PRINCIPLE 9: NOTEBOOK EDITION
We hold that the child’s mind is no mere sac to hold ideas; but is rather, if the figure may be allowed, a spiritual organism, with an appetite for all knowledge. This is its proper diet, with which it is prepared to deal; and which it can digest and assimilate as the body does foodstuffs.
Let’s discuss these two illustrations Mason gives us to understand different ways of considering and educating a child: what is the difference between a ‘mere sac’ and a ‘spiritual organism’?
If I put a tasty red apple in a sack, what kind of response might I expect from the sack? Would you say it has a desire to be filled? Does it do anything with what it’s given?—transform it, use it? Is the sack changed by the experience? A sack is rather passive, isn’t it? Things you put in it come out exactly the same way you put it in, and it doesn’t make much difference to the sack.

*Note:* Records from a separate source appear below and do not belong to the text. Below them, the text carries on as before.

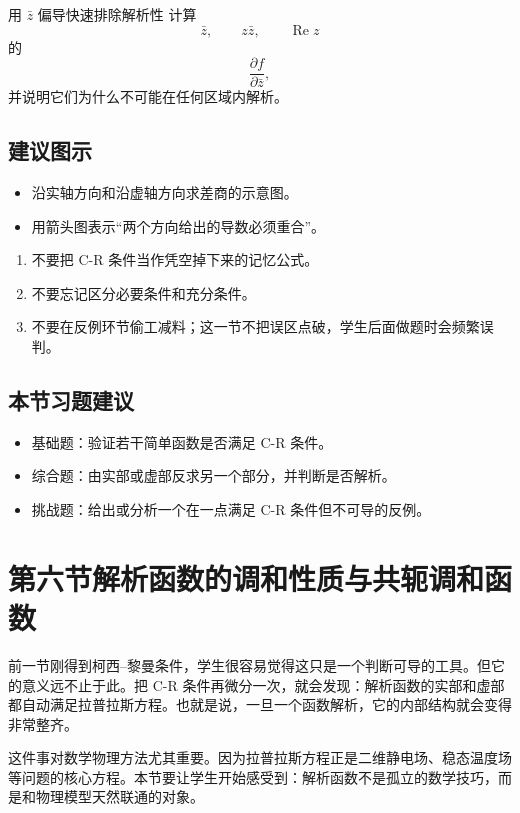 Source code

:\begin{lizi}{用 $\bar z$ 偏导快速排除解析性}{}
计算
\[
    \bar z,\qquad z\bar z,\qquad \operatorname{Re}z
\]
的
\[
    \frac{\partial f}{\partial \bar z},
\]
并说明它们为什么不可能在任何区域内解析。
\end{lizi}

\subsection*{建议图示}
\begin{itemize}
    \item 沿实轴方向和沿虚轴方向求差商的示意图。
    \item 用箭头图表示``两个方向给出的导数必须重合''。
\end{itemize}

\begin{jinshi}[本节易错点]
\begin{enumerate}
    \item 不要把 C-R 条件当作凭空掉下来的记忆公式。
    \item 不要忘记区分必要条件和充分条件。
    \item 不要在反例环节偷工减料；这一节不把误区点破，学生后面做题时会频繁误判。
\end{enumerate}
\end{jinshi}

\subsection*{本节习题建议}
\begin{itemize}
    \item 基础题：验证若干简单函数是否满足 C-R 条件。
    \item 综合题：由实部或虚部反求另一个部分，并判断是否解析。
    \item 挑战题：给出或分析一个在一点满足 C-R 条件但不可导的反例。
\end{itemize}

\section{第六节\quad 解析函数的调和性质与共轭调和函数}

\begin{wulibj}[本节要解决的问题]
前一节刚得到柯西--黎曼条件，学生很容易觉得这只是一个判断可导的工具。但它的意义远不止于此。把 C-R 条件再微分一次，就会发现：解析函数的实部和虚部都自动满足拉普拉斯方程。也就是说，一旦一个函数解析，它的内部结构就会变得非常整齐。

这件事对数学物理方法尤其重要。因为拉普拉斯方程正是二维静电场、稳态温度场等问题的核心方程。本节要让学生开始感受到：解析函数不是孤立的数学技巧，而是和物理模型天然联通的对象。
\end{wulibj}

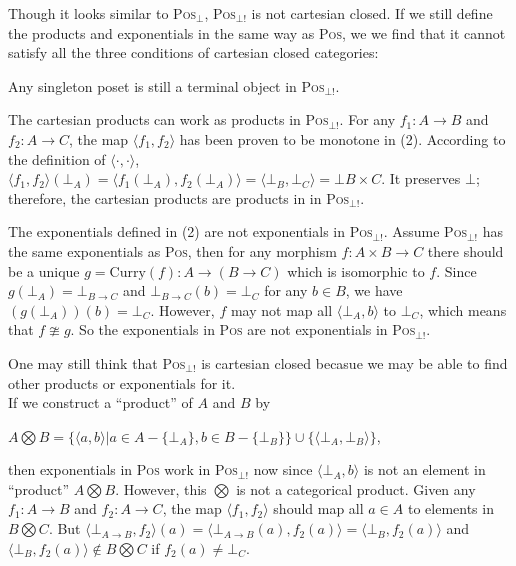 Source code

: \begin{myitemize}
Though it looks similar to \textsc{Pos}$_\bot$, \textsc{Pos}$_{\bot !}$ is not cartesian closed. If we still define the products and exponentials in the same way as \textsc{Pos}, we we find that it cannot satisfy all the three conditions of cartesian closed categories:
\begin{myitemize}
\item Any singleton poset is still a terminal object in \textsc{Pos}$_{\bot !}$.
\item The cartesian products can work as products in \textsc{Pos}$_{\bot !}$. For any $ f_1: A \to B $ and $ f_2: A \to C $, the map $ \langle f_1, f_2 \rangle $ has been proven to be monotone in (2). According to the definition of $ \langle \cdot, \cdot \rangle $, $ \langle f_1, f_2 \rangle (\bot_A) = \langle f_1(\bot_A), f_2(\bot_A) \rangle = \langle \bot_B, \bot_C \rangle = \bot{B \times C} $. It preserves $ \bot $; therefore, the cartesian products are products in in \textsc{Pos}$_{\bot !}$.
\item The exponentials defined in (2) are not exponentials in \textsc{Pos}$_{\bot !}$. Assume \textsc{Pos}$_{\bot !}$ has the same exponentials as \textsc{Pos}, then for any morphism $ f: A \times B \to C $ there should be a unique $ g = \text{Curry}(f): A \to (B \to C) $ which is isomorphic to $ f $. Since $ g(\bot _A)= \bot _{B \to C} $ and $ \bot _{B \to C} (b) = \bot _C $ for any $ b \in B $, we have $ (g(\bot _A))(b) = \bot _C $. However, $ f $ may not map all $ \langle \bot _A , b \rangle $ to $ \bot _C $, which means that $ f \ncong g $. So the exponentials in \textsc{Pos} are not exponentials in \textsc{Pos}$_{\bot !}$.
\end{myitemize}
One may still think that \textsc{Pos}$_{\bot !}$ is cartesian closed becasue we may be able to find other products or exponentials for it.\\
If we construct a ``product'' of $ A $ and $ B $ by
\begin{center}
$ A \bigotimes B = \{ \langle a,b \rangle | a \in A - \{ \bot_A \}, b \in B -\{ \bot_B \} \} \cup \{ \langle \bot_A, \bot_B \rangle \} $,
\end{center}
then exponentials in \textsc{Pos} work in \textsc{Pos}$_{\bot !}$ now since $ \langle \bot_A,b \rangle $ is not an element in ``product'' $ A \bigotimes B $. However, this $ \bigotimes $ is not a categorical product. Given any $ f_1: A \to B $ and $ f_2: A \to C $, the map $ \langle f_1, f_2 \rangle $ should map all $ a \in A $ to elements in $ B \bigotimes C $. But $ \langle \bot_{A \to B}, f_2 \rangle (a) = \langle \bot_{A \to B}(a), f_2(a) \rangle = \langle \bot_B, f_2(a) \rangle $ and $ \langle \bot_B, f_2(a) \rangle \not\in B \bigotimes C $ if $ f_2(a) \neq \bot_C $.\\

\end{myitemize}

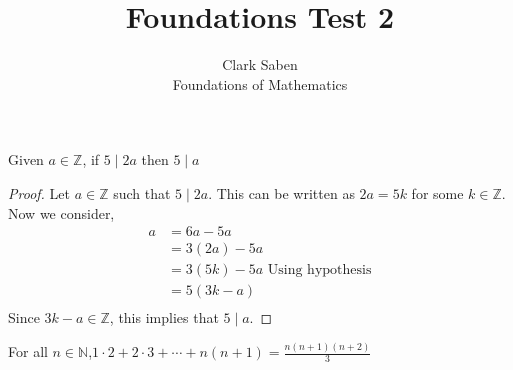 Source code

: \documentclass[12pt]{article}
\newenvironment{theorem}[2][Theorem]{\begin{trivlist}
\item[\hskip \labelsep {\bfseries #1}\hskip \labelsep {\bfseries #2.}]}{\end{trivlist}}
\begin{document}
 
 
\title{Foundations Test 2}%
\author{Clark Saben\\ %
Foundations of Mathematics} %
 
\maketitle

\section{}
\begin{theorem}1
	Given $a \in \mathbb{Z}$, if $5\mid2a$ then $5\mid a$
\end{theorem}
\begin{proof}
	Let $a \in \mathbb{Z}$ such that $5\mid2a$. This can be written as
	$2a = 5k$ for some $k \in \mathbb{Z}$. Now we consider,
	\begin{align*}
		a &=6a-5a\\
		  &=3(2a)-5a\\
		  &=3(5k)-5a \text{ Using hypothesis}\\
		  &=5(3k-a)\\
	\end{align*}
	Since $3k-a \in \mathbb{Z}$, this implies that $5\mid a$.

\end{proof}
\begin{theorem}{3}
	For all $n \in \mathbb{N}$,$ 1\cdot2 + 2\cdot3 + \cdots + n(n+1) = \frac{n(n+1)(n+2)}{3}$
\end{theorem}
\end{document}
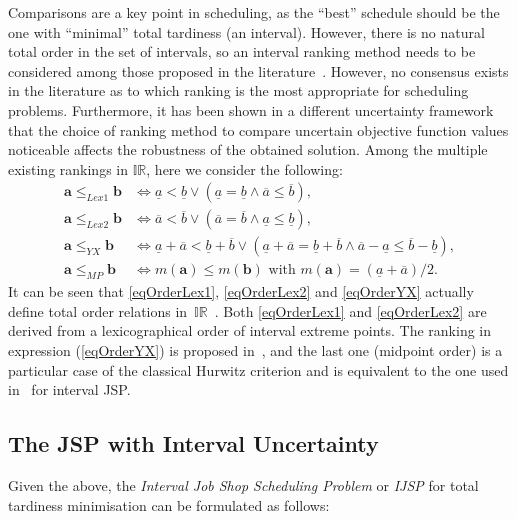 \documentclass[12pt,halfline,a4paper]{ouparticle}
\begin{document}
Comparisons are a key point in scheduling, as the ``best'' schedule should be the one with ``minimal'' total tardiness (an interval). However, there is no natural total order in the set of intervals, so an interval ranking method needs to be considered among those proposed in the literature~\cite{Karmakar2012}. However, no consensus exists in the literature as to which ranking is the most appropriate for scheduling problems. Furthermore, it has been shown in a different uncertainty framework~\cite{Palacios2015b} that the choice of ranking method to compare uncertain objective function values noticeable affects the robustness of the obtained solution. Among the multiple existing rankings in $\mathbb{IR}$, here we consider the following:
\begin{align}
\mathbf{a} \leq_{Lex1} \mathbf{b} & \Leftrightarrow \underline{a} < \underline{b} \vee (\underline{a} = \underline{b} \wedge \overline{a} \leq \overline{b}) \label{eqOrderLex1},\\
\mathbf{a} \leq_{Lex2} \mathbf{b} & \Leftrightarrow \overline{a} < \overline{b} \vee (\overline{a} = \overline{b} \wedge \underline{a} \leq \underline{b})\label{eqOrderLex2},\\
\mathbf{a} \leq_{YX} \mathbf{b} & \Leftrightarrow \underline{a}+\overline{a}<\underline{b}+\overline{b} \vee (\underline{a}+\overline{a}=\underline{b}+\overline{b} \wedge \overline{a}-\underline{a}\leq\overline{b}-\underline{b})\label{eqOrderYX},\\
\mathbf{a} \leq_{MP} \mathbf{b}& \Leftrightarrow m(\mathbf{a}) \leq m(\mathbf{b}) \mbox{ with } m(\mathbf{a}) =(\underline{a}+\overline{a})/2.\label{eqOrderMP}
\end{align}
It can be seen that \eqref{eqOrderLex1}, \eqref{eqOrderLex2} and \eqref{eqOrderYX} actually define total order relations in~$\mathbb{IR}$~\cite{Bustince2013}. Both \eqref{eqOrderLex1} and \eqref{eqOrderLex2} are derived from a lexicographical order of interval extreme points. The ranking in expression (\ref{eqOrderYX}) is proposed in~\cite{Xu2006}, and the last one (midpoint order) is a particular case of the classical Hurwitz criterion and is equivalent to the one used in~\cite{Lei2012c} for interval JSP. 

\subsection{The JSP with Interval Uncertainty}\label{subsecProblemFormulation}
Given the above, the \emph{Interval Job Shop Scheduling Problem} or \emph{IJSP} for total tardiness minimisation can be formulated as follows:
\end{document}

If you had this view of the student and education, what kind of tools would you use to assess their learning, or take inventory of what’s in the sack?
As Mason expressed it in more delicate Victorian terms, most students today are given undigestible forms of knowledge which they then throw-up on a test.
Now let’s picture the student as a living organism. How will most children respond when you offer them a sweet, juicy, crunchy apple? Does a living organism have an appetite, a desire for food? What happens when it eats? Does the apple just sit there? What happens to the apple?—isn’t it translated through an active and complex process of digestion and assimilation into life and energy?
With this understanding of the student and education, does the worksheet remain a realistic and useful way to assess student learning?
A notebook, with its blank pages, does provide such a way. It is an example of what Mason called ‘forms of vitality’—in other words ‘signs of life,’ or, in another phrase by Charlotte Mason, ‘the evidence of things not seen.’ Notebooks are a physical, or visible, expression of the active and largely internal, work of education.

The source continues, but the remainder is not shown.